I got comunity and i got out a lot of the bugs really simple all you do is install everything then start up like u would install again witht the 1st cd and go thour it it will find the errors and fix them
You can also upgrade from an existing Mandrake installation with the urpmi command. Just change your urpmi sources to official 10.0 sources. (If you don't know how, google 'easy urpmi.')
I've used urpmi to upgrade 9.1 -> 9.2 -> 10.0 with no real problems. It's really convenient and requires no CD burning and no downloading of stuff you don't need. However it requires a little more skill than upgrading with ISOs. You must backup your valuable stuff first!

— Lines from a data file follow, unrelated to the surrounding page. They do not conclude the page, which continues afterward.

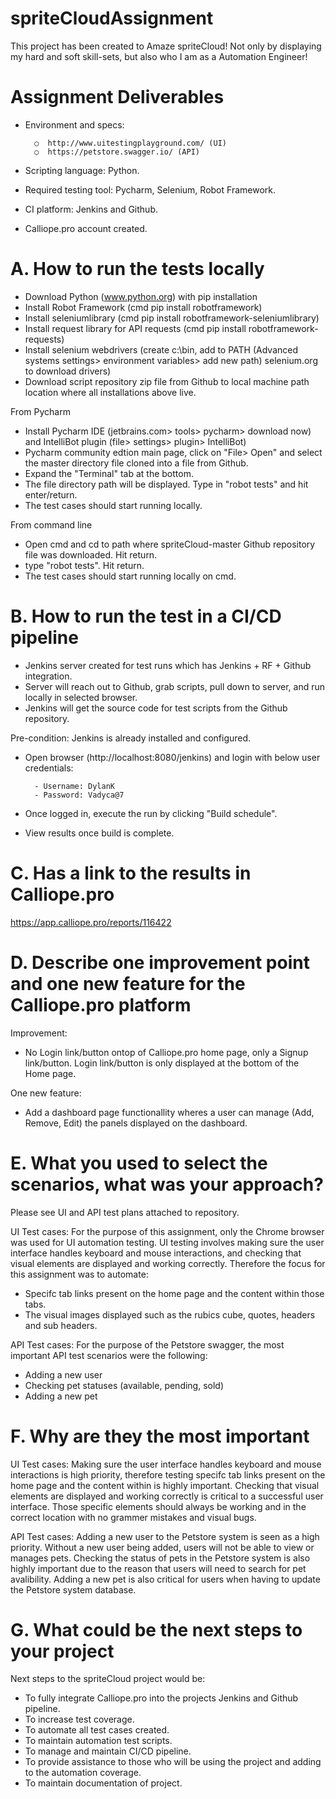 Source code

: # spriteCloudAssignment

This project has been created to Amaze spriteCloud!
Not only by displaying my hard and soft skill-sets, but also who I am as a Automation Engineer!

# Assignment Deliverables

- Environment and specs:

        ○  http://www.uitestingplayground.com/ (UI)
        ○  https://petstore.swagger.io/ (API)
- Scripting language: Python.
- Required testing tool: Pycharm, Selenium, Robot Framework.
- CI platform: Jenkins and Github.
- Calliope.pro account created.

# A. How to run the tests locally
- Download Python (www.python.org) with pip installation
- Install Robot Framework (cmd pip install robotframework)
- Install seleniumlibrary (cmd pip install robotframework-seleniumlibrary)
- Install request library for API requests (cmd pip install robotframework-requests)
- Install selenium webdrivers (create c:\bin, add to PATH (Advanced systems settings> environment variables> add new path) selenium.org to download drivers)
- Download script repository zip file from Github to local machine path location where all installations above live.

From Pycharm
- Install Pycharm IDE (jetbrains.com> tools> pycharm> download now) and IntelliBot plugin (file> settings> plugin> IntelliBot)
- Pycharm community edtion main page, click on "File> Open" and select the master directory file cloned into a file from Github.
- Expand the "Terminal" tab at the bottom.
- The file directory path will be displayed. Type in "robot tests" and hit enter/return.
- The test cases should start running locally.

From command line
- Open cmd and cd to path where spriteCloud-master Github repository file was downloaded. Hit return.
- type "robot tests". Hit return.
- The test cases should start running locally on cmd.

# B. How to run the test in a CI/CD pipeline
- Jenkins server created for test runs which has Jenkins + RF + Github integration.
- Server will reach out to Github, grab scripts, pull down to server, and run locally in selected browser.
- Jenkins will get the source code for test scripts from the Github repository.

Pre-condition: Jenkins is already installed and configured.
- Open browser (http://localhost:8080/jenkins) and login with below user credentials:

        - Username: DylanK       
        - Password: Vadyca@7      
- Once logged in, execute the run by clicking "Build schedule".
- View results once build is complete.

# C. Has a link to the results in Calliope.pro
https://app.calliope.pro/reports/116422

# D. Describe one improvement point and one new feature for the Calliope.pro platform

Improvement:
- No Login link/button ontop of Calliope.pro home page, only a Signup link/button. Login link/button is only displayed at the bottom of the Home page.

One new feature:
- Add a dashboard page functionallity wheres a user can manage (Add, Remove, Edit) the panels displayed on the dashboard. 

# E. What you used to select the scenarios, what was your approach?
Please see UI and API test plans attached to repository.

UI Test cases:
For the purpose of this assignment, only the Chrome browser was used for UI automation testing.
UI testing involves making sure the user interface handles keyboard and mouse interactions, and checking that visual elements are displayed and working correctly.
Therefore the focus for this assignment was to automate:
- Specifc tab links present on the home page and the content within those tabs.
- The visual images displayed such as the rubics cube, quotes, headers and sub headers.

API Test cases:
For the purpose of the Petstore swagger, the most important API test scenarios were the following:
- Adding a new user
- Checking pet statuses (available, pending, sold)
- Adding a new pet

# F. Why are they the most important
UI Test cases:
Making sure the user interface handles keyboard and mouse interactions is high priority, therefore testing specifc tab links present on the home page and the content within is highly important.
Checking that visual elements are displayed and working correctly is critical to a successful user interface. Those specific elements should always be working and in the correct location with no grammer mistakes and visual bugs.

API Test cases:
Adding a new user to the Petstore system is seen as a high priority. Without a new user being added, users will not be able to view or manages pets.
Checking the status of pets in the Petstore system is also highly important due to the reason that users will need to search for pet avalibility.
Adding a new pet is also critical for users when having to update the Petstore system database.

# G. What could be the next steps to your project
Next steps to the spriteCloud project would be:
- To fully integrate Calliope.pro into the projects Jenkins and Github pipeline.
- To increase test coverage.
- To automate all test cases created.
- To maintain automation test scripts.
- To manage and maintain CI/CD pipeline.
- To provide assistance to those who will be using the project and adding to the automation coverage.
- To maintain documentation of project.
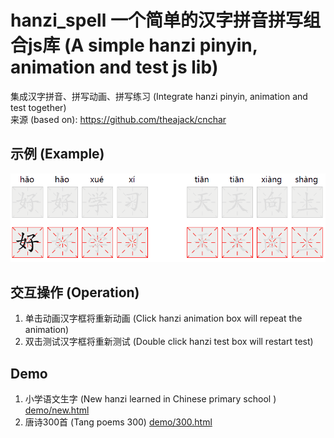 # hanzi_spell 一个简单的汉字拼音拼写组合js库 (A simple hanzi pinyin, animation and test js lib)
集成汉字拼音、拼写动画、拼写练习 (Integrate hanzi pinyin, animation and test together) <br>
来源 (based on): https://github.com/theajack/cnchar

## 示例 (Example)
![Example](https://github.com/superyc227/hanzi_spell/blob/main/img/animation.gif?raw=true)

## 交互操作 (Operation)
1. 单击动画汉字框将重新动画 (Click hanzi animation box will repeat the animation)
2. 双击测试汉字框将重新测试 (Double click hanzi test box will restart test)

## Demo
1. 小学语文生字 (New hanzi learned in Chinese primary school ) [demo/new.html](https://worldstarter.000webhostapp.com/demo/new.html)
2. 唐诗300首 (Tang poems 300) [demo/300.html](https://worldstarter.000webhostapp.com/demo/300.html)
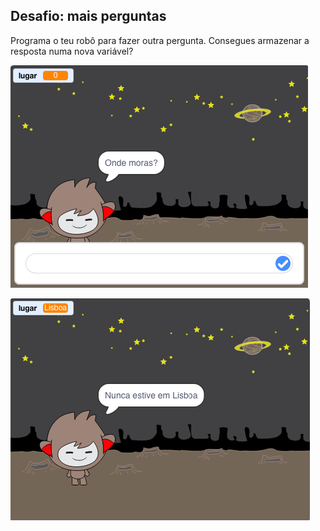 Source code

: ## Desafio: mais perguntas

Programa o teu robô para fazer outra pergunta. Consegues armazenar a resposta numa nova variável?

![Mais perguntas](images/chatbot-question1.png)

![Mais perguntas](images/chatbot-question2.png)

You do 'urpmi --auto-select --force'. Then (probably) you'll see that not everything installed, due to a problem with the perl-base package. So do 'urpmi --allow-nodeps perl-base'. Then again 'urpmi --auto-select --force'. Then 'urpmi kernel' and pick the kernel you want. Then reboot.
The only issue I've seen with 9.2 -> 10.0 is that after you've completely upgraded you need to install a new Kmail package, because they changed the name or something. So you do
'urpme kdenetwork-kmail' and then 'urpmi kdepim-kmail'.
You can also do a network install, which is IMO also easier/more convenient than waiting for ISOs. You can do this with floppies (using network.img and network_drivers.img, found at any 10.0 official mirror under the 'images' directory) or with a CD using boot.iso (found at the same place).
FYI, If you have already downloaded all the files and don't want to wait for iso's there is a script in i586/misc directory called MakeCD. Guess what that script does!